Nanostructured soldered or brazed joints made with reactive multilayer foils
US7361412B2 · kind B2 · utility
Assignee
Inventors
Key dates
| Filing date | May 13, 2004 |
| Grant date | Apr 22, 2008 |
| Priority date | — |
| Expiry date | Jun 9, 2024 |
Classification
- Technology area (CPC Y)Emerging Cross-Sectional Technologies
- CPC primaryY10T428/12986
- WIPO fieldMachine tools
- WIPO sectorMechanical engineering
Abstract
Self-propagating formation reactions in nanostructured multilayer foils provide rapid bursts of heat at room temperature and therefore can act as local heat sources to melt solder or braze layers and join materials.

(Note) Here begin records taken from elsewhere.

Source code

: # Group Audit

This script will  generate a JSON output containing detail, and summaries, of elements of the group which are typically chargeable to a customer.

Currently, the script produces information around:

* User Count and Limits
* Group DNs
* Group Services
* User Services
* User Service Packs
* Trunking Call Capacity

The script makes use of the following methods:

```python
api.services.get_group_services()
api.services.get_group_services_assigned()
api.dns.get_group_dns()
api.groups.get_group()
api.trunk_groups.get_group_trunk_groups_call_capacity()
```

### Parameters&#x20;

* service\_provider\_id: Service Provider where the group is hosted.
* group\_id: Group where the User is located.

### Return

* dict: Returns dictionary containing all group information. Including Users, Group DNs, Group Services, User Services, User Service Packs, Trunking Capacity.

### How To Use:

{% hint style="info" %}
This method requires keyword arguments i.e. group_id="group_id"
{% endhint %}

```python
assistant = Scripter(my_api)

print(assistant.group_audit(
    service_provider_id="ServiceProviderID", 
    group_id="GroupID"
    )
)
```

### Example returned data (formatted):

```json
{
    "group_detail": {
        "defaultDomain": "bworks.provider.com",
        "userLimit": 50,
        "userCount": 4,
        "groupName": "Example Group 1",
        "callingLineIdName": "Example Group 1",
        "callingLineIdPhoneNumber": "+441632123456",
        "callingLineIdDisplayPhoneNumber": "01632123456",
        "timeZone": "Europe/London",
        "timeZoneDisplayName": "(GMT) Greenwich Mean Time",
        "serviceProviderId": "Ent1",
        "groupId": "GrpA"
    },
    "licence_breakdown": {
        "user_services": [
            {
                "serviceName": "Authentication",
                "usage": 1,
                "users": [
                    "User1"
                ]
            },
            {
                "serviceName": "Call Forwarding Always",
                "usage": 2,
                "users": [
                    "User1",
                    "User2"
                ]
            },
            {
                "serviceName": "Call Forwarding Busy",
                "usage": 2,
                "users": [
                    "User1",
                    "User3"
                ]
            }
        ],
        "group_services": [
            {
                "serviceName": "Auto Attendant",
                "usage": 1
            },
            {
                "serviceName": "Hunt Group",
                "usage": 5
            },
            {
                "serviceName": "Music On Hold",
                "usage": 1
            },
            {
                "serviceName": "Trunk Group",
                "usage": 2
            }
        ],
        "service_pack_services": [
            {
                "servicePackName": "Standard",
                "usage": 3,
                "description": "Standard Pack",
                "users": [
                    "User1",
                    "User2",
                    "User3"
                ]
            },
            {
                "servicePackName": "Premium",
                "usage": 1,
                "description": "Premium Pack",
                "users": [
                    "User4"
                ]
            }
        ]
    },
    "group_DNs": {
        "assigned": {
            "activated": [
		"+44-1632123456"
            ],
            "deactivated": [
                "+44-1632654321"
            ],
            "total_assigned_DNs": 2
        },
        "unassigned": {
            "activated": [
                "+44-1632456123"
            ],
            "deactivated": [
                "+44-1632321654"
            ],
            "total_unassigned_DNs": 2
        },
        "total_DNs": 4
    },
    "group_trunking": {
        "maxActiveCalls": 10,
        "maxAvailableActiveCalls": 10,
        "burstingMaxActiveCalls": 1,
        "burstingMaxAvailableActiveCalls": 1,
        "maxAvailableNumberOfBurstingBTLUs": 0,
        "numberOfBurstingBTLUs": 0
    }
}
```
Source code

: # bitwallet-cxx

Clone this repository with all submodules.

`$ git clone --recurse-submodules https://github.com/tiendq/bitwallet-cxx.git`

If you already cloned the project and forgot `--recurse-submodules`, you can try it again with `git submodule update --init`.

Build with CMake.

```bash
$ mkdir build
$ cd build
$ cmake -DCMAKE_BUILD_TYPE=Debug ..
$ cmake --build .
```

This reactive joining method provides very localized heating to the components and rapid cooling across the joint. The rapid cooling results in a very fine microstructure of the solder or braze material. The scale of the fine microstructure of the solder or braze material is dependant on cooling rate of the reactive joints which varies with geometries and properties of the foils and components. The microstructure of the solder or braze layer of the joints formed by melting solder in a furnace is much coarser due to the slow cooling rate. Reactive joints with finer solder or braze microstructure show higher shear strength compared with those made by conventional furnace joining with much coarser solder or braze microstructure. It is expected that the reactive joints may also have better fatigue properties compared with conventional furnace joints.